Zlatko Prica was born in the Hungarian town of Pecs in 1916. Pecs is a town distinguished by culture, and its history also involves the lives, or part thereof, of many Croatian artists and known personalities: Ivan Česmički, who became the bishop of Pecs at the age of 26 and one of the great Humanist men of letters; Matija Petar Katančić, Croatian writer, historian and archeologist; August Šenoa, who attended grammar school there; and Miroslav Krleža, who attended the local cadet school.
In the same year Arp and Tzara founded the Dada movement, and the Cabaret Voltaire in Zurich, the Dadaist headquarters of sorts, had just opened its doors. The Austro-Hungarian emperor Francis Joseph also died in the same year, and Einstein, after his scientific studies of light, developed the general theory of relativity. Of course, Prica’s growth started in Zagreb, where he came as a child. Very early on he showed interest in his vocation, and even before his studies at the Zagreb Academy of Fine Arts, and as a student, he drew inspiration and knowledge from the holdings of the Modern Art Gallery in Zagreb, more precisely from the layout arranged by Ljubo Babić, who was later to be his professor along with others such as Mujadžić and Krsto Hegedušić.
He enrolled in the acad­emy in 1937 and graduated in 1940. He staged his first one-man show only a year after graduation, in 1941, at the Art Pavilion in Zagreb. At this, his very first exhibition he was honoured by the visit of Prof. Artur Schneider, who purchased the first paintings of the young artist for the Graphic Art Collection of the National and University Library.
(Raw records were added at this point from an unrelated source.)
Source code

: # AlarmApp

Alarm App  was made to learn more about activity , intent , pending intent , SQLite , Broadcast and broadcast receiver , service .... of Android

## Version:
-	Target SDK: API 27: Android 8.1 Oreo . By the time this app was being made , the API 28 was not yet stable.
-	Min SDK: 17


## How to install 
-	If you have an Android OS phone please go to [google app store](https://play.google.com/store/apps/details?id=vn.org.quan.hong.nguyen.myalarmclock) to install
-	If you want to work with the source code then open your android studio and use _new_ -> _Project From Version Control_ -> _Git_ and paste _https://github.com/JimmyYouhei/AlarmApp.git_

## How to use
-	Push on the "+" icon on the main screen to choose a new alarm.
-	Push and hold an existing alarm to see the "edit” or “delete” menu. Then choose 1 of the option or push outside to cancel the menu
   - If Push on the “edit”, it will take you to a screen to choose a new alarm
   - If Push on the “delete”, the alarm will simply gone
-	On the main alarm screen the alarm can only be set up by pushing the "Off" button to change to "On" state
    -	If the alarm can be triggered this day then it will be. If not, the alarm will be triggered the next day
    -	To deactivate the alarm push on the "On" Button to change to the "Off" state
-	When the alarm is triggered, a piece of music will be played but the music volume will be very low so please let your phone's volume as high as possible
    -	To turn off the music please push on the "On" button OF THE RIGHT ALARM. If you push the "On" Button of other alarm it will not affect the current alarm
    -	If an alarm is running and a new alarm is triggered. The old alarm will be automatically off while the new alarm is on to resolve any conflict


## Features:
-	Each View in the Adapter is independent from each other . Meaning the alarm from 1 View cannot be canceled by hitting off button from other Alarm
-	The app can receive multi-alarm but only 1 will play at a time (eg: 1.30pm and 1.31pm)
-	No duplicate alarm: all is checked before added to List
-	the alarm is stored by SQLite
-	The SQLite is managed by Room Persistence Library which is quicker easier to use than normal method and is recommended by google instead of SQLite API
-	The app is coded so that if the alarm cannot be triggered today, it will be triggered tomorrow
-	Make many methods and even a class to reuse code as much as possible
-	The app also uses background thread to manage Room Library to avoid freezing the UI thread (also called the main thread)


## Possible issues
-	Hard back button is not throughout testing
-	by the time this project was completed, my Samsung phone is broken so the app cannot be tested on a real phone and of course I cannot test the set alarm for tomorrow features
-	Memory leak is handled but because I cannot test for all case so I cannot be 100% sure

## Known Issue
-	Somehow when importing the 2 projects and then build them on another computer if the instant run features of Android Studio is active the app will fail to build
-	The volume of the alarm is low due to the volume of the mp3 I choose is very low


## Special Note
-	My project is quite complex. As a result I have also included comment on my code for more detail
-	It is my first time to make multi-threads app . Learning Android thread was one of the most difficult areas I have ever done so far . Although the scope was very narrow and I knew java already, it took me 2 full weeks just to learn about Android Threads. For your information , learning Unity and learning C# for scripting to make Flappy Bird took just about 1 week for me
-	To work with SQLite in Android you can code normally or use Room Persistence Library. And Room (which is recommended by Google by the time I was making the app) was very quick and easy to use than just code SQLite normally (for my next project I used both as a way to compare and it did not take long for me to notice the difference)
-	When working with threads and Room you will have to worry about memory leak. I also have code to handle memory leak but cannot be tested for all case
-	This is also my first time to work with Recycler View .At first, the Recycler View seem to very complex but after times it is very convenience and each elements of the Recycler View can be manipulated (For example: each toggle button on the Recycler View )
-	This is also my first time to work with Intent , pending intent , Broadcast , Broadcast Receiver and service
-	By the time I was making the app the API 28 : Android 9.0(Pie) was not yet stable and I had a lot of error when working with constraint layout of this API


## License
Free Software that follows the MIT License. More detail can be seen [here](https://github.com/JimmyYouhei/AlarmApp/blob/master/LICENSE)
In the same year he was arrested and interned in the Danica concentration camp near Koprivnica, where he documented with drawings the drama of concentration camp life. In 1943 he joined the partisans. Together with the painter Edo Murtić he illustrated the poem The Pit by Ivan Goran Kovačić.
The fifties were a period of several travels important for the life and work of Prica the painter (Stockholm, India, Brazil, London). He exhibited his work in New Delhi.
In Zagreb he founded the Grupa 58 and Grupa Mart art groups. In the late sixties he was one of the founders of the Forum Art Gallery in Zagreb.
Zlatko Prica was a full member of the Croatian Academy of Sciences and Arts. For his creative work and cultural activity he has been awarded the highest state prizes and awards, such as the Vladimir Nazor Life Achievement Award and others.
He has taken part in many exhibitions in Croatia and abroad. His work is also exhibited in many museums in Croatia and other countries, among which particular mention should be made of the Museo de Arte Moderna, Sao Paulo, and the Tate Gallery in London.
Two monographs bave been published about Zlatko Prica: a representative one by the Italian publisher Luigi de Tullio, Milan, and another written by Ivo Šimat Banov.
In his extensive creative work (painting, drawing, graphic art, mosaic, fresco, ceramics, etc.) Prica has used almost every art technique (oil, tempera, pastel, watercolour, India ink, gouache, charcoal).
Zlatko Prica passed away in Rijeka in 2003.